In parallel, the patient is recommended to take antihistamines and enterosorbents. The final stage of treatment includes the use of probiotics, which normalize the intestinal flora.

A special gentle diet is also prescribed (foods should be digestible and low in fat).

During anthelmintic therapy, the patient must strictly observe personal hygiene (to avoid re-infection). At the same time, with many helminthiasis, all family members and people who are in constant contact with the infected must be treated.

An underestimation of their danger, combined with a lack of awareness of the biology of these creatures and the nature of the infection with them, has resulted in at least several billion people today being carriers of certain parasites.

Parasites can also be present not only inside a person but also outside the human body.

Parasite Infestation Prevention

Rule 1:You cannot eat fish that is not sufficiently salted, fried, or cooked. Sushi, lightly salted herring, or sashimi can all be considered gourmet food. However, it is essentially raw fish and fish is one of the parts of the parasitic worm life cycle.

How it all happens:First the larva enters the mollusk, where it does not grow more than a certain limit, then the fish eats the mollusk, the larva enters its digestive tract, stays alive, grows and multiplies, and gets into the muscular tissue of the fish. then this fish is eaten by a dolphin, a seagull or a polar bear. Or a restaurant visitor who joins the high Japanese culture.

In theory, there is safe raw fish.

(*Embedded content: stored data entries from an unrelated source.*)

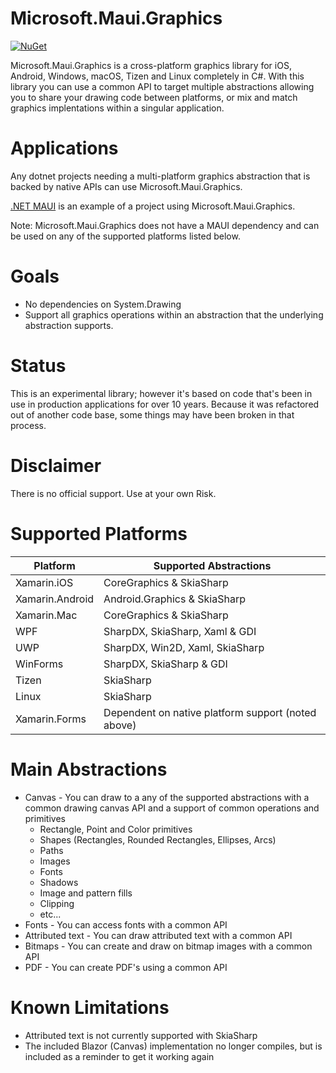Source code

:# Microsoft.Maui.Graphics

[![NuGet](https://badgen.net/nuget/v/Microsoft.Maui.Graphics)](https://www.nuget.org/packages/Microsoft.Maui.Graphics/)

Microsoft.Maui.Graphics is a cross-platform graphics library for iOS, Android, Windows, macOS, Tizen and Linux completely in C#.  With this library you can use a common API to target multiple abstractions allowing you to share your drawing code between platforms, or mix and match graphics implentations within a singular application.

# Applications

Any dotnet projects needing a multi-platform graphics abstraction that is backed by native APIs can use Microsoft.Maui.Graphics.

[.NET MAUI](https://github.com/dotnet/maui) is an example of a project using Microsoft.Maui.Graphics.

Note: Microsoft.Maui.Graphics does not have a MAUI dependency and can be used on any of the supported platforms listed below.

# Goals
* No dependencies on System.Drawing
* Support all graphics operations within an abstraction that the underlying abstraction supports.

# Status
This is an experimental library; however it's based on code that's been in use in production applications for over 10 years.  Because it was refactored out of another code base, some things may have been broken in that process.

# Disclaimer
There is no official support. Use at your own Risk.

# Supported Platforms
Platform               | Supported Abstractions |
-----------------------|-------------------------------------------|
Xamarin.iOS            | CoreGraphics & SkiaSharp |
Xamarin.Android        | Android.Graphics & SkiaSharp |
Xamarin.Mac            | CoreGraphics & SkiaSharp |
WPF                    | SharpDX, SkiaSharp, Xaml & GDI |
UWP                    | SharpDX, Win2D, Xaml, SkiaSharp |
WinForms               | SharpDX, SkiaSharp & GDI |
Tizen                  | SkiaSharp |
Linux                  | SkiaSharp |
Xamarin.Forms          | Dependent on native platform support (noted above) |

# Main Abstractions
* Canvas - You can draw to a any of the supported abstractions with a common drawing canvas API and a support of common operations and primitives
    * Rectangle, Point and Color primitives
    * Shapes (Rectangles, Rounded Rectangles, Ellipses, Arcs)
    * Paths
    * Images
    * Fonts
    * Shadows
    * Image and pattern fills
    * Clipping
    * etc...
* Fonts - You can access fonts with a common API
* Attributed text - You can draw attributed text with a common API
* Bitmaps - You can create and draw on bitmap images with a common API
* PDF - You can create PDF's using a common API

# Known Limitations
* Attributed text is not currently supported with SkiaSharp
* The included Blazor (Canvas) implementation no longer compiles, but is included as a reminder to get it working again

To do this, it must either be frozen immediately after being caught and thawed just before cooking, or it must be specially grown on a fish farm to control the absence of parasites. But it is usually impossible to check whether a risky dish was actually made from it.

The same caution should be exercised with meat. Don't try raw ground beef or freshly salted bacon.

In addition, in order not to get infected with helminths, it is necessary to wash vegetables and hands before eating. As part of the natural environment, these parasites are found almost everywhere in the human body.

Any contact of food or hands with the ground, dirt dust and vegetation can leave their microscopic eggs on food. When they get into the intestines, worms hatch from the eggs and are not easy to remove.

There are parasites that attack a person who is walking or relaxing in nature, for example:

  • Malaria plasmodium, contained in the saliva of mosquitoes of the genus Anopheles,
  • the causative agent of encephalitis in the saliva of ixodid ticks,
  • Gadfly and Wolfarth fly.

Their prevention consists in the use of all types of repellants when hiking in the wild, as well as in the maximum protection of open body areas (mosquito nets, nets, special gel).

But what can you do when prevention hasn't worked? Since the attack has long been known, treatment with folk methods has also long been known.

In summary, it can be stated that compliance with simple hygiene and hygiene regulations, the extermination of flies and cockroaches can significantly reduce the risk of infection with parasites and have serious consequences.